WORK INSTRUCTIONS ->
Filter the entries below down to the lines that hold "changes".

[Collected data]
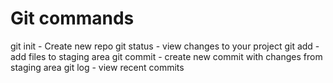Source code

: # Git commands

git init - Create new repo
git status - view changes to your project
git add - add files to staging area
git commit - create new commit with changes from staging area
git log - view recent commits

==

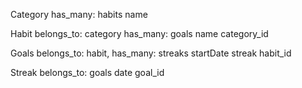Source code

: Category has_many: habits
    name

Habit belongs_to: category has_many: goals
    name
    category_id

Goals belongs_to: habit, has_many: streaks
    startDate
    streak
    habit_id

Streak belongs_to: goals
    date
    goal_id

COMPLETED TASK ->
git status - view changes to your project
git commit - create new commit with changes from staging area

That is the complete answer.